Task objective. Set down exactly the lines from the one containing "Verwenden Sie die Schaltfläche **Speichern**" through the last line of the data below, and no others.

Given data.
☆ ☆ ☆ ☆

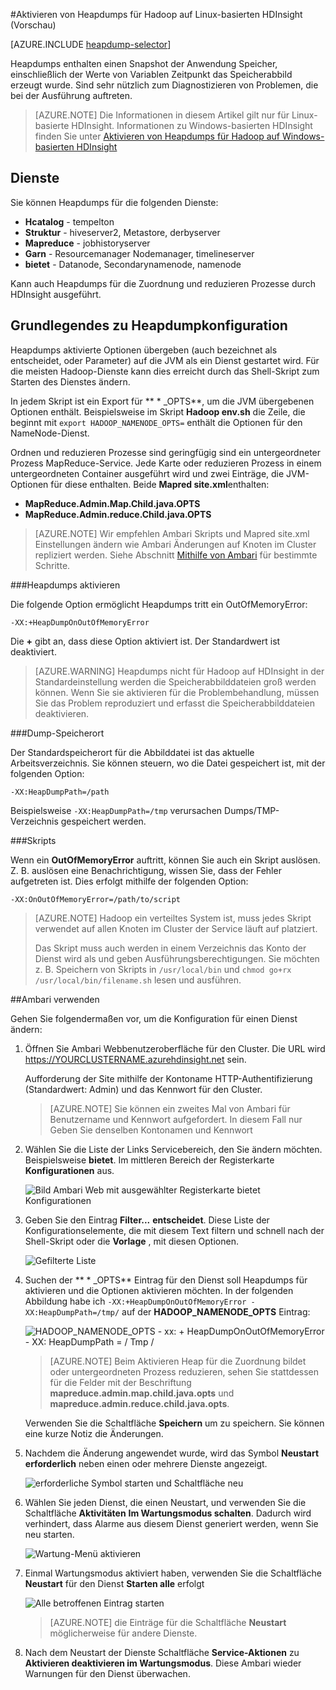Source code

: <properties
    pageTitle="Aktivieren von Heapdumps für Hadoop auf HDInsight | Microsoft Azure"
    description="Ermöglichen Sie Heapdumps für Hadoop Services HDInsight Linux-basierten Clustern zum Debuggen und Analyse."
    services="hdinsight"
    documentationCenter=""
    authors="Blackmist"
    manager="jhubbard"
    editor="cgronlun"
    tags="azure-portal"/>

<tags
    ms.service="hdinsight"
    ms.workload="big-data"
    ms.tgt_pltfrm="na"
    ms.devlang="na"
    ms.topic="article"
    ms.date="09/27/2016"
    ms.author="larryfr"/>


#<a name="enable-heap-dumps-for-hadoop-services-on-linux-based-hdinsight-preview"></a>Aktivieren von Heapdumps für Hadoop auf Linux-basierten HDInsight (Vorschau)

[AZURE.INCLUDE [heapdump-selector](../../includes/hdinsight-selector-heap-dump.md)]

Heapdumps enthalten einen Snapshot der Anwendung Speicher, einschließlich der Werte von Variablen Zeitpunkt das Speicherabbild erzeugt wurde. Sind sehr nützlich zum Diagnostizieren von Problemen, die bei der Ausführung auftreten.

> [AZURE.NOTE] Die Informationen in diesem Artikel gilt nur für Linux-basierte HDInsight. Informationen zu Windows-basierten HDInsight finden Sie unter [Aktivieren von Heapdumps für Hadoop auf Windows-basierten HDInsight](hdinsight-hadoop-collect-debug-heap-dumps.md)

## <a name="whichServices"></a>Dienste

Sie können Heapdumps für die folgenden Dienste:

*  **Hcatalog** - tempelton
*  **Struktur** - hiveserver2, Metastore, derbyserver
*  **Mapreduce** - jobhistoryserver
*  **Garn** - Resourcemanager Nodemanager, timelineserver
*  **bietet** - Datanode, Secondarynamenode, namenode

Kann auch Heapdumps für die Zuordnung und reduzieren Prozesse durch HDInsight ausgeführt.

## <a name="configuration"></a>Grundlegendes zu Heapdumpkonfiguration

Heapdumps aktivierte Optionen übergeben (auch bezeichnet als entscheidet, oder Parameter) auf die JVM als ein Dienst gestartet wird. Für die meisten Hadoop-Dienste kann dies erreicht durch das Shell-Skript zum Starten des Dienstes ändern.

In jedem Skript ist ein Export für ** \* \_OPTS**, um die JVM übergebenen Optionen enthält. Beispielsweise im Skript **Hadoop env.sh** die Zeile, die beginnt mit `export HADOOP_NAMENODE_OPTS=` enthält die Optionen für den NameNode-Dienst.

Ordnen und reduzieren Prozesse sind geringfügig sind ein untergeordneter Prozess MapReduce-Service. Jede Karte oder reduzieren Prozess in einem untergeordneten Container ausgeführt wird und zwei Einträge, die JVM-Optionen für diese enthalten. Beide **Mapred site.xml**enthalten:

* **MapReduce.Admin.Map.Child.java.OPTS**
* **MapReduce.Admin.reduce.Child.java.OPTS**

> [AZURE.NOTE] Wir empfehlen Ambari Skripts und Mapred site.xml Einstellungen ändern wie Ambari Änderungen auf Knoten im Cluster repliziert werden. Siehe Abschnitt [Mithilfe von Ambari](#using-ambari) für bestimmte Schritte.

###<a name="enable-heap-dumps"></a>Heapdumps aktivieren

Die folgende Option ermöglicht Heapdumps tritt ein OutOfMemoryError:

    -XX:+HeapDumpOnOutOfMemoryError

Die **+** gibt an, dass diese Option aktiviert ist. Der Standardwert ist deaktiviert.

> [AZURE.WARNING] Heapdumps nicht für Hadoop auf HDInsight in der Standardeinstellung werden die Speicherabbilddateien groß werden können. Wenn Sie sie aktivieren für die Problembehandlung, müssen Sie das Problem reproduziert und erfasst die Speicherabbilddateien deaktivieren.

###<a name="dump-location"></a>Dump-Speicherort

Der Standardspeicherort für die Abbilddatei ist das aktuelle Arbeitsverzeichnis. Sie können steuern, wo die Datei gespeichert ist, mit der folgenden Option:

    -XX:HeapDumpPath=/path

Beispielsweise `-XX:HeapDumpPath=/tmp` verursachen Dumps/TMP-Verzeichnis gespeichert werden.

###<a name="scripts"></a>Skripts

Wenn ein **OutOfMemoryError** auftritt, können Sie auch ein Skript auslösen. Z. B. auslösen eine Benachrichtigung, wissen Sie, dass der Fehler aufgetreten ist. Dies erfolgt mithilfe der folgenden Option:

    -XX:OnOutOfMemoryError=/path/to/script

> [AZURE.NOTE] Hadoop ein verteiltes System ist, muss jedes Skript verwendet auf allen Knoten im Cluster der Service läuft auf platziert.
>
> Das Skript muss auch werden in einem Verzeichnis das Konto der Dienst wird als und geben Ausführungsberechtigungen. Sie möchten z. B. Speichern von Skripts in `/usr/local/bin` und `chmod go+rx /usr/local/bin/filename.sh` lesen und ausführen.

##<a name="using-ambari"></a>Ambari verwenden

Gehen Sie folgendermaßen vor, um die Konfiguration für einen Dienst ändern:

1. Öffnen Sie Ambari Webbenutzeroberfläche für den Cluster. Die URL wird https://YOURCLUSTERNAME.azurehdinsight.net sein.

    Aufforderung der Site mithilfe der Kontoname HTTP-Authentifizierung (Standardwert: Admin) und das Kennwort für den Cluster.

    > [AZURE.NOTE] Sie können ein zweites Mal von Ambari für Benutzername und Kennwort aufgefordert. In diesem Fall nur Geben Sie denselben Kontonamen und Kennwort

2. Wählen Sie die Liste der Links Servicebereich, den Sie ändern möchten. Beispielsweise **bietet**. Im mittleren Bereich der Registerkarte **Konfigurationen** aus.

    ![Bild Ambari Web mit ausgewählter Registerkarte bietet Konfigurationen](./media/hdinsight-hadoop-heap-dump-linux/serviceconfig.png)

3. Geben Sie den Eintrag **Filter...** **entscheidet**. Diese Liste der Konfigurationselemente, die mit diesem Text filtern und schnell nach der Shell-Skript oder die **Vorlage** , mit diesen Optionen.

    ![Gefilterte Liste](./media/hdinsight-hadoop-heap-dump-linux/filter.png)

4. Suchen der ** \* \_OPTS** Eintrag für den Dienst soll Heapdumps für aktivieren und die Optionen aktivieren möchten. In der folgenden Abbildung habe ich `-XX:+HeapDumpOnOutOfMemoryError -XX:HeapDumpPath=/tmp/` auf der **HADOOP\_NAMENODE\_OPTS** Eintrag:

    ![HADOOP_NAMENODE_OPTS - xx: + HeapDumpOnOutOfMemoryError - XX: HeapDumpPath = / Tmp /](./media/hdinsight-hadoop-heap-dump-linux/opts.png)

    > [AZURE.NOTE] Beim Aktivieren Heap für die Zuordnung bildet oder untergeordneten Prozess reduzieren, sehen Sie stattdessen für die Felder mit der Beschriftung **mapreduce.admin.map.child.java.opts** und **mapreduce.admin.reduce.child.java.opts**.

    Verwenden Sie die Schaltfläche **Speichern** um zu speichern. Sie können eine kurze Notiz die Änderungen.

5. Nachdem die Änderung angewendet wurde, wird das Symbol **Neustart erforderlich** neben einen oder mehrere Dienste angezeigt.

    ![erforderliche Symbol starten und Schaltfläche neu](./media/hdinsight-hadoop-heap-dump-linux/restartrequiredicon.png)

6. Wählen Sie jeden Dienst, die einen Neustart, und verwenden Sie die Schaltfläche **Aktivitäten** **Im Wartungsmodus schalten**. Dadurch wird verhindert, dass Alarme aus diesem Dienst generiert werden, wenn Sie neu starten.

    ![Wartung-Menü aktivieren](./media/hdinsight-hadoop-heap-dump-linux/maintenancemode.png)

7. Einmal Wartungsmodus aktiviert haben, verwenden Sie die Schaltfläche **Neustart** für den Dienst **Starten alle** erfolgt

    ![Alle betroffenen Eintrag starten](./media/hdinsight-hadoop-heap-dump-linux/restartbutton.png)

    > [AZURE.NOTE] die Einträge für die Schaltfläche **Neustart** möglicherweise für andere Dienste.

8. Nach dem Neustart der Dienste Schaltfläche **Service-Aktionen** zu **Aktivieren deaktivieren im Wartungsmodus**. Diese Ambari wieder Warnungen für den Dienst überwachen.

☆ ☆ ☆ ☆

Exercise result.
    Verwenden Sie die Schaltfläche **Speichern** um zu speichern. Sie können eine kurze Notiz die Änderungen.

5. Nachdem die Änderung angewendet wurde, wird das Symbol **Neustart erforderlich** neben einen oder mehrere Dienste angezeigt.

    ![erforderliche Symbol starten und Schaltfläche neu](./media/hdinsight-hadoop-heap-dump-linux/restartrequiredicon.png)

6. Wählen Sie jeden Dienst, die einen Neustart, und verwenden Sie die Schaltfläche **Aktivitäten** **Im Wartungsmodus schalten**. Dadurch wird verhindert, dass Alarme aus diesem Dienst generiert werden, wenn Sie neu starten.

    ![Wartung-Menü aktivieren](./media/hdinsight-hadoop-heap-dump-linux/maintenancemode.png)

7. Einmal Wartungsmodus aktiviert haben, verwenden Sie die Schaltfläche **Neustart** für den Dienst **Starten alle** erfolgt

    ![Alle betroffenen Eintrag starten](./media/hdinsight-hadoop-heap-dump-linux/restartbutton.png)

    > [AZURE.NOTE] die Einträge für die Schaltfläche **Neustart** möglicherweise für andere Dienste.

8. Nach dem Neustart der Dienste Schaltfläche **Service-Aktionen** zu **Aktivieren deaktivieren im Wartungsmodus**. Diese Ambari wieder Warnungen für den Dienst überwachen.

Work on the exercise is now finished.